Jimmy Rosen, a venture capitalist with Durham’s Intersouth Partners, said life sciences firms have been taking it on the chin in the wake of the recession.
Not only have the number of venture capital firms contracted, he said, but early stage life sciences firms are the riskiest investments of all because it takes years for experimental drugs to win approval and the chances of success are iffy.
Rosen said Intersouth is working on “a pretty big deal” to finance a local life sciences company, but it is taking longer to put a syndicate of investors together than it would have in the past because of the funding environment.
Nor does Rosen see that environment improving soon.
“The biggest uncertainty that is affecting almost everything (throughout the economy) is the election,” Rosen said. “It’s pretty safe to say that nothing is going to change until after the election.”
The Triangle’s second-quarter venture capital numbers come with a couple of asterisks.
Durham drug-development company Argos Therapeutics raised $25 million in venture funding in April, but the survey reports that Argos raised $5 million in the quarter.
That “makes no sense at all,” said CEO Jeff Abbey.

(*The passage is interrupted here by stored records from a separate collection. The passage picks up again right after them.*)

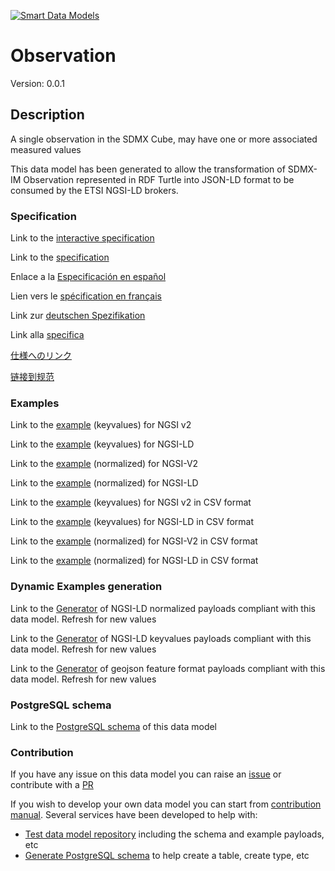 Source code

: [![Smart Data Models](https://smartdatamodels.org/wp-content/uploads/2022/01/SmartDataModels_logo.png "Logo")](https://smartdatamodels.org)
# Observation
Version: 0.0.1

## Description 

A single observation in the SDMX Cube, may have one or more associated measured values

This data model has been generated to allow the transformation of SDMX-IM Observation represented in RDF Turtle into JSON-LD format to be consumed by the ETSI NGSI-LD brokers.
### Specification

Link to the [interactive specification](https://swagger.lab.fiware.org/?url=https://smart-data-models.github.io/dataModel.SDMX/Observation/swagger.yaml)

Link to the [specification](https://github.com/smart-data-models/dataModel.SDMX/blob/master/Observation/doc/spec.md)

Enlace a la [Especificación en español](https://github.com/smart-data-models/dataModel.SDMX/blob/master/Observation/doc/spec_ES.md)

Lien vers le [spécification en français](https://github.com/smart-data-models/dataModel.SDMX/blob/master/Observation/doc/spec_FR.md)

Link zur [deutschen Spezifikation](https://github.com/smart-data-models/dataModel.SDMX/blob/master/Observation/doc/spec_DE.md)

Link alla [specifica](https://github.com/smart-data-models/dataModel.SDMX/blob/master/Observation/doc/spec_IT.md)

[仕様へのリンク](https://github.com/smart-data-models/dataModel.SDMX/blob/master/Observation/doc/spec_JA.md)

[链接到规范](https://github.com/smart-data-models/dataModel.SDMX/blob/master/Observation/doc/spec_ZH.md)
### Examples

Link to the [example](https://smart-data-models.github.io/dataModel.SDMX/Observation/examples/example.json) (keyvalues) for NGSI v2

Link to the [example](https://smart-data-models.github.io/dataModel.SDMX/Observation/examples/example.jsonld) (keyvalues) for NGSI-LD

Link to the [example](https://smart-data-models.github.io/dataModel.SDMX/Observation/examples/example-normalized.json) (normalized) for NGSI-V2

Link to the [example](https://smart-data-models.github.io/dataModel.SDMX/Observation/examples/example-normalized.jsonld) (normalized) for NGSI-LD

Link to the [example](https://smart-data-models.github.io/dataModel.SDMX/Observation/examples/example.json.csv) (keyvalues) for NGSI v2 in CSV format

Link to the [example](https://smart-data-models.github.io/dataModel.SDMX/Observation/examples/example.jsonld.csv) (keyvalues) for NGSI-LD in CSV format

Link to the [example](https://smart-data-models.github.io/dataModel.SDMX/Observation/examples/example-normalized.json.csv) (normalized) for NGSI-V2 in CSV format

Link to the [example](https://smart-data-models.github.io/dataModel.SDMX/Observation/examples/example-normalized.jsonld.csv) (normalized) for NGSI-LD in CSV format
### Dynamic Examples generation

Link to the [Generator](https://smartdatamodels.org/extra/ngsi-ld_generator.php?schemaUrl=https://raw.githubusercontent.com/smart-data-models/dataModel.SDMX/master/Observation/schema.json&email=info@smartdatamodels.org) of NGSI-LD normalized payloads compliant with this data model. Refresh for new values

Link to the [Generator](https://smartdatamodels.org/extra/ngsi-ld_generator_keyvalues.php?schemaUrl=https://raw.githubusercontent.com/smart-data-models/dataModel.SDMX/master/Observation/schema.json&email=info@smartdatamodels.org) of NGSI-LD keyvalues payloads compliant with this data model. Refresh for new values

Link to the [Generator](https://smartdatamodels.org/extra/geojson_features_generator.php?schemaUrl=https://raw.githubusercontent.com/smart-data-models/dataModel.SDMX/master/Observation/schema.json&email=info@smartdatamodels.org) of geojson feature format payloads compliant with this data model. Refresh for new values
### PostgreSQL schema

Link to the [PostgreSQL schema](https://smart-data-models.github.io/dataModel.SDMX/Observation/schema.sql) of this data model
### Contribution

 If you have any issue on this data model you can raise an [issue](https://github.com/smart-data-models/dataModel.SDMX/issues)  or contribute with a [PR](https://github.com/smart-data-models/dataModel.SDMX/pulls)

 If you wish to develop your own data model you can start from [contribution manual](https://bit.ly/contribution_manual). Several services have been developed to help with: 
 - [Test data model repository](https://smartdatamodels.org/index.php/data-models-contribution-api/) including the schema and example payloads, etc
 - [Generate PostgreSQL schema](https://smartdatamodels.org/index.php/sql-service/) to help create a table, create type, etc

Argos is getting its money in two phases: $9 million in April and another $16 million in August. Because the survey is limited to cash received by the company, it would make sense for the survey to report $9 million for Argos, Abbey said, but the $5 million figure is mystifying.
Likewise, the survey reports that EvoApp raised $765,000 in the second quarter, but Frey said that his company received no cash from investors during the quarter.
Regardless, adjusting for those discrepancies wouldn’t significantly change the Triangle’s dismal funding picture.